Top five performance bargains

| 30 Oct 2014

Whatever goes up must come down – it's a saying that holds true for most things, including sports cars. For every appreciating classic that increases in value beyond our reach, there's a sports car hitting the bottom of its depreciation curve – and looking mightily tempting as a result.

You have to tread carefully, of course: with great power comes great responsibility, and big bills. But bargains still exist if you carry out due diligence and buy wisely.

Here's our round-up of the top five performance bargains. 


 Budget Ferraris have long been derided by Tifosi, none more so than the Mondial, which hit the showrooms in 1980.  The first models were horribly underpowered, offering just 214bhp, but hat wasn't the worst of it – the initial batch of cars was poorly received by the press and quickly gained a reputation for mechanical problems. 

It sounds a damning report of a bargain supercar so far, but take heart – the problems suffered by early cars and the reputation for poor build quality has resulted in low demand, even for later versions.

It's the original Mondial's replacement – the 3.2 – that offers the best value for money. The uprated engine produces 266bhp in quattrovalvole guise, and is much more reliable thanks to sharing its drivetrain with the 328. 

What should I pay?

Older Ferraris can be a real drain on your resources, so look for an example that has been well maintained throughout its life – preferably by a Ferrari main dealer. Not only will a thick history file give you peace of mind, it will also give you an indication of expected running costs. 

They come up for as little as £20,000 these days, but you'll want to avoid those cars. Doubling your budget to £40,000 will buy a much better example. 

Click here for a list of Mondials currently for sale

Ferrari Mondial


If you're looking for the greatest bang for your buck, look no further than the 3200GT. The car hit the showroom in 1998 and was an immediate success due to its attractive styling and boomerang rear lights, but also because it packed a 3.2-litre twin-turbocharged V8 engine capable of producing a whopping 365bhp. 

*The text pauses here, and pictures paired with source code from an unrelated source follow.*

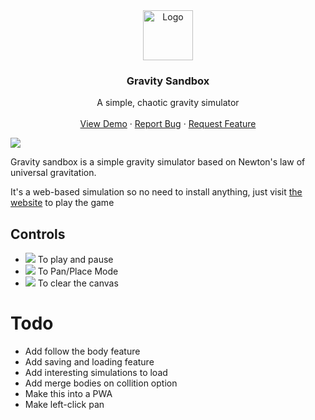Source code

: <div align="center">
  <a href="https://gravity-sandbox.netlify.app/">
    <img src="screenshots/logo.png" alt="Logo" width="80" height="80">
  </a>

  <h3 align="center">Gravity Sandbox</h3>

  <p align="center">
    A simple, chaotic gravity simulator
    <br />
    <br />
    <a href="https://gravity-sandbox.netlify.app/">View Demo</a>
    ·
    <a href="https://github.com/siddharthroy12/gravity-sandbox/issues">Report Bug</a>
    ·
    <a href="https://github.com/siddharthroy12/gravity-sandbox/issues">Request Feature</a>
  </p>
</div>


![](./screenshots/screenshot1.png)

Gravity sandbox is a simple gravity simulator based on Newton's law of universal gravitation.

It's a web-based simulation so no need to install anything, just visit [the website](https://gravity-sandbox.netlify.app/) to play the game


## Controls

- ![](./screenshots/play-pause-btn.png) To play and pause
- ![](./screenshots/pan-place-btn.png) To Pan/Place Mode
- ![](./screenshots/clear-btn.png) To clear the canvas

# Todo

- Add follow the body feature
- Add saving and loading feature
- Add interesting simulations to load
- Add merge bodies on collition option
- Make this into a PWA
- Make left-click pan
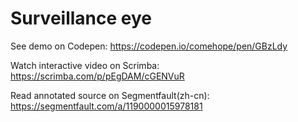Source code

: # Surveillance eye

See demo on Codepen: https://codepen.io/comehope/pen/GBzLdy

Watch interactive video on Scrimba: https://scrimba.com/p/pEgDAM/cGENVuR

Read annotated source on Segmentfault(zh-cn): https://segmentfault.com/a/1190000015978181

A dizzying top speed of over 170mph and a 0-60mph sprint time of as little as 5.1 seconds makes the Maserati a real screamer, especially in six-speed manual guise, which was available until 2001. 

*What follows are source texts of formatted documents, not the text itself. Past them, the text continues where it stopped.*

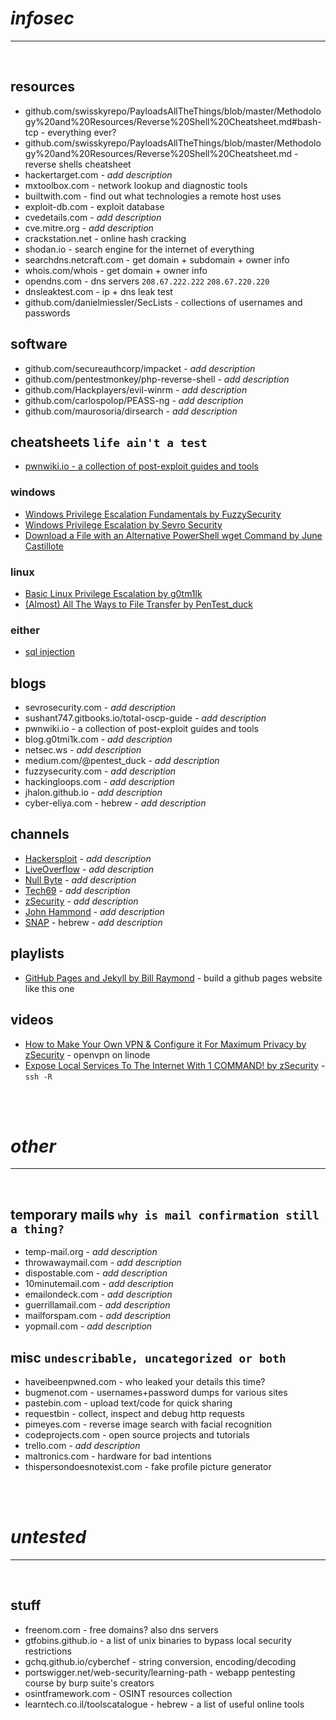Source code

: # _infosec_

<hr><br>

## resources

- github.com/swisskyrepo/PayloadsAllTheThings/blob/master/Methodology%20and%20Resources/Reverse%20Shell%20Cheatsheet.md#bash-tcp - everything ever?
- github.com/swisskyrepo/PayloadsAllTheThings/blob/master/Methodology%20and%20Resources/Reverse%20Shell%20Cheatsheet.md - reverse shells cheatsheet
- hackertarget.com - _add description_
- mxtoolbox.com - network lookup and diagnostic tools
- builtwith.com - find out what technologies a remote host uses
- exploit-db.com - exploit database
- cvedetails.com - _add description_
- cve.mitre.org - _add description_
- crackstation.net - online hash cracking
- shodan.io - search engine for the internet of everything 
- searchdns.netcraft.com - get domain + subdomain + owner info
- whois.com/whois - get domain + owner info
- opendns.com - dns servers `208.67.222.222` `208.67.220.220`
- dnsleaktest.com - ip + dns leak test
- github.com/danielmiessler/SecLists - collections of usernames and passwords

## software

- github.com/secureauthcorp/impacket - _add description_
- github.com/pentestmonkey/php-reverse-shell - _add description_
- github.com/Hackplayers/evil-winrm - _add description_
- github.com/carlospolop/PEASS-ng - _add description_
- github.com/maurosoria/dirsearch - _add description_

## cheatsheets `life ain't a test`

- [pwnwiki.io - a collection of post-exploit guides and tools](http://pwnwiki.io)

### windows

- [Windows Privilege Escalation Fundamentals by FuzzySecurity](https://fuzzysecurity.com/tutorials/16.html)
- [Windows Privilege Escalation by Sevro Security](https://sevrosecurity.com/checklists/windows-priv-esc/)
- [Download a File with an Alternative PowerShell wget Command by June Castillote](https://adamtheautomator.com/powershell-download-file/)

### linux

- [Basic Linux Privilege Escalation by g0tm1lk](https://blog.g0tmi1k.com/2011/08/basic-linux-privilege-escalation/)
- [(Almost) All The Ways to File Transfer by PenTest_duck](https://medium.com/@PenTest_duck/almost-all-the-ways-to-file-transfer-1bd6bf710d65)

### either

- [sql injection](https://www.netsparker.com/blog/web-security/sql-injection-cheat-sheet/)


## blogs

- sevrosecurity.com - _add description_
- sushant747.gitbooks.io/total-oscp-guide - _add description_
- pwnwiki.io - a collection of post-exploit guides and tools
- blog.g0tmi1k.com - _add description_
- netsec.ws - _add description_
- medium.com/@pentest_duck - _add description_
- fuzzysecurity.com - _add description_
- hackingloops.com - _add description_
- jhalon.github.io - _add description_
- cyber-eliya.com - hebrew - _add description_

## channels

- [Hackersploit](https://www.youtube.com/c/HackerSploit) - _add description_
- [LiveOverflow](https://www.youtube.com/c/LiveOverflow) - _add description_
- [Null Byte](https://www.youtube.com/c/NullByteWHT) - _add description_
- [Tech69](https://www.youtube.com/c/Tech69YT) - _add description_
- [zSecurity](https://www.youtube.com/c/zSecurity) - _add description_
- [John Hammond](https://www.youtube.com/c/JohnHammond010) -  _add description_
- [SNAP](https://www.youtube.com/c/ItSNAPGaming) - hebrew - _add description_

## playlists

- [GitHub Pages and Jekyll by Bill Raymond](https://www.youtube.com/playlist?list=PLWzwUIYZpnJuT0sH4BN56P5oWTdHJiTNq) - build a github pages website like this one

## videos

- [How to Make Your Own VPN & Configure it For Maximum Privacy by zSecurity](https://www.youtube.com/watch?v=rXwJwubqVmI) - openvpn on linode
- [Expose Local Services To The Internet With 1 COMMAND! by zSecurity](https://www.youtube.com/watch?v=111ZDMKVTL4) - `ssh -R`

<br><br>

# _other_

<hr><br>

## temporary mails `why is mail confirmation still a thing?`

- temp-mail.org - _add description_
- throwawaymail.com - _add description_
- dispostable.com - _add description_
- 10minutemail.com - _add description_
- emailondeck.com - _add description_
- guerrillamail.com - _add description_
- mailforspam.com - _add description_
- yopmail.com - _add description_

## misc `undescribable, uncategorized or both`

- haveibeenpwned.com - who leaked your details this time?
- bugmenot.com - usernames+password dumps for various sites
- pastebin.com - upload text/code for quick sharing
- requestbin - collect, inspect and debug http requests
- pimeyes.com - reverse image search with facial recognition
- codeprojects.com - open source projects and tutorials
- trello.com - _add description_
- maltronics.com - hardware for bad intentions
- thispersondoesnotexist.com - fake profile picture generator

<br><br>

# _untested_

<hr><br>

## stuff

- freenom.com - free domains? also dns servers
- gtfobins.github.io - a list of unix binaries to bypass local security restrictions
- gchq.github.io/cyberchef - string conversion, encoding/decoding
- portswigger.net/web-security/learning-path - webapp pentesting course by burp suite's creators
- osintframework.com - OSINT resources collection
- learntech.co.il/toolscatalogue - hebrew - a list of useful online tools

As with most of the cars on our list, the downside of the 3200GT is the cost of repairs and maintenance. You'll easily get through £2000 a year looking after it, assuming nothing major goes wrong, which is why they come up for sale for less than £10,000. 

What should I pay?

Buying a sub-£10,000 Maserati is a recipe for disaster – don't do it. It will take more like £15,000 to buy a decent car with low mileage and plenty of history. The extra investment will be worth it in the long-run. 

Click here for a list of Maserati 3200GTs currently for sale

Maserati 3200GT


The DB7 was one of Aston Martin's main success stories during the 1990s, its 10-year production run (1994-2004) illustrating its popularity with the motoring public. The Ian Callum-penned grand tourer was an instant hit thanks to its sleek and elegant profile, hiding beautifully the fact that, beneath the skin, it was based on the Jaguar XJ-S.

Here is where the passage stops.